North Carolina's Pottery Capital is Seagrove - WECT TV6-WECT.com:News, weather & sports Wilmington, NC

One Day Getaway takes viewers to Pottery Capital of North Carolina

Face Jugs and other homemade pottery items are on display at North Carolina Pottery Center. (Source: WECT) Face Jugs and other homemade pottery items are on display at North Carolina Pottery Center. (Source: WECT)
SEAGROVE, NC (WECT) -

An abundance of red clay has led a community in the central part of the state to be called the Pottery Capital of North Carolina. With over 100 potters living in that area, it has become a destination for many looking for the traditional as well as unusual pieces of handmade pottery to use and decorate their homes.

North Carolina Highway 705 is known as the Pottery Highway, thanks to the numerous potters who live in and around Seagrove, North Carolina.  That is also the site of the North Carolina Pottery Center. 

Native Americans were the area's early potters, and a variety of artifacts of their lives have been uncovered.

But it was not until the 1920s that more plastic and glass products were being made to use in people's homes and kitchens, meaning there was no longer the same critical need as earlier for pottery items like plates and glasses.   

"So you began to see a transition from the production of utensils stoneware and a bit more in the development of art pottery in the early nineteen hundreds," said Lindsey Lambert, Executive Director of the North Carolina Pottery Center. 

Many of the early potters relied on the natural red clay of the area in their creations. Now there are companies that produce the clay many of the potters choose. 
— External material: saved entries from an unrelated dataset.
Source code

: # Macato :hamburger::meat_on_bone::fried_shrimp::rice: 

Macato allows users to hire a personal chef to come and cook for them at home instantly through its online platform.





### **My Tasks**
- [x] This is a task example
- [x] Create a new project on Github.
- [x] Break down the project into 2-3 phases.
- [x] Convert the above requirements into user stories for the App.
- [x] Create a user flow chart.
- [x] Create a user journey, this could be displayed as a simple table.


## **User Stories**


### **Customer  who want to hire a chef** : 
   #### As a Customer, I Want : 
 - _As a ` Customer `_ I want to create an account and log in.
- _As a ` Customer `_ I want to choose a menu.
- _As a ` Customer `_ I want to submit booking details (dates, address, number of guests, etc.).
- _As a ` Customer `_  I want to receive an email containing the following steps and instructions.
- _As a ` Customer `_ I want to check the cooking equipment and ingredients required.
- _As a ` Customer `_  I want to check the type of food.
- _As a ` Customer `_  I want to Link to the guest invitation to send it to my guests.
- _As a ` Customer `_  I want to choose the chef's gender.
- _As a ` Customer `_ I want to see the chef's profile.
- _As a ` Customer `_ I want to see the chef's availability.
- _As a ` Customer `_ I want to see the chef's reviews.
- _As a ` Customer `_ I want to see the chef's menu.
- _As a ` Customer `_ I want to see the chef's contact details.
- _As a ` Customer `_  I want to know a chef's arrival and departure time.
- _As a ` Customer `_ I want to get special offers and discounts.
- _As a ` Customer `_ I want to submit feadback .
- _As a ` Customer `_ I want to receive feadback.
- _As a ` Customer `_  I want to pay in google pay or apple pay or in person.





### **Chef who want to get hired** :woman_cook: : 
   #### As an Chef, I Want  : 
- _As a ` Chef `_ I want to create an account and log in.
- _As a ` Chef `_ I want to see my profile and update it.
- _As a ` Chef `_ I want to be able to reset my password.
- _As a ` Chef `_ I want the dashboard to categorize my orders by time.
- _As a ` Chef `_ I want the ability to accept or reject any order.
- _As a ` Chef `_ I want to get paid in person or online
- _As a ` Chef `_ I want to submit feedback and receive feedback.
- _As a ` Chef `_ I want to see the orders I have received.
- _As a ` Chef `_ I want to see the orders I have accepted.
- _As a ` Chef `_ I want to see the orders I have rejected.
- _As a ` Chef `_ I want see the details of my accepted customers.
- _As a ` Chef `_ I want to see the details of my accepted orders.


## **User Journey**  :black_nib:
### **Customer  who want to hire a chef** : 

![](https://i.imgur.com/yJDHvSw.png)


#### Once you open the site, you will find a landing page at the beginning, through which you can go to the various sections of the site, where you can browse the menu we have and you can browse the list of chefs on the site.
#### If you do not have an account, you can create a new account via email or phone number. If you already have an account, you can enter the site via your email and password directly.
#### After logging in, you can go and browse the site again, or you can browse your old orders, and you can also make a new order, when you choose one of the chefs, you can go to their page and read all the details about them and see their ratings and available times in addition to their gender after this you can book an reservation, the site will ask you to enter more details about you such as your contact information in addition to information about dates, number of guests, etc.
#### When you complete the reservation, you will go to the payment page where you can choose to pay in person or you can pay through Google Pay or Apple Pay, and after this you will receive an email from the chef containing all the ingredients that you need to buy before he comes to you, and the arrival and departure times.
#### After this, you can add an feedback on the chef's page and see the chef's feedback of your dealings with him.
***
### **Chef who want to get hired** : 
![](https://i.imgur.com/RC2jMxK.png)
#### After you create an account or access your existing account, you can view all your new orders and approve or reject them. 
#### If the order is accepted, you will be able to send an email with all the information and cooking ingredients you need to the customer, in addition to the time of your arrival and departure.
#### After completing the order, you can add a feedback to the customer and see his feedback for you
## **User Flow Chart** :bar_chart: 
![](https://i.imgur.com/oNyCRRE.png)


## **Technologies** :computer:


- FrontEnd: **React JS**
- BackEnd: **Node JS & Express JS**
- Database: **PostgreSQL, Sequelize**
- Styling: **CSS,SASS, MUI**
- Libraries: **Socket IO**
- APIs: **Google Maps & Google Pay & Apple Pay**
"Just in recent years, we have seen a resurgence in the interest in local clays as local clay is being mined commercially, so there is really great that a lot of the potters are now using local clay again," Lambert explained.

However, the process of making a pottery item remains the same for potters of today, hands-on, with lots of time, patience and experience needed. 

While the type of clay has changed, so have the pottery items the artists are now making. Veteran potter Mark Hewitt says the market has expanded to not only traditional items like plates, cups and other assorted household items, into more decorative works of art.  

"These days, there are potters from all over the place who have moved to North Carolina who are adding fresh ideas to the really wonderful traditions that have been here from the late 18th century" said Mark Hewitt, a potter himself in the Pittsboro area, and President of the North Carolina Pottery Center.  "And the reason for their survival of tradition is that potters are more adaptive and if you keep making the same thing over and over, and people get tired of it, so you have to make something new, and the potters have really shifted their styles over the course of the last one hundred years, even less."

"Currently here at the North Carolina Pottery Center, our temporary exhibition is called Many Faces: North Carolina's Face Jugs Tradition," said Lambert. "It explores the history of North Carolina Face Jugs which is really interesting. North Carolina's Face Jugs took off as a tradition, if you will, in the early to mid 1970's, with the celebration of the country's anniversary." 

Thousands of people travel to the Seagrove and surrounding areas each year to buy pottery items. 

But a stop by the North Carolina Pottery Center could help if you are not familiar with the various artists whose homes and studios are found on some of the back roads.

Maps are available at the Pottery Center to many of the potter's workshops, along with descriptions of the type of art each creates.  

Pottery in North Carolina is just another part of the state's rich history and certainly one of North Carolina's most unique cultural resources.

The Face Jug exhibition at the North Carolina Pottery Center will be on display until October 25.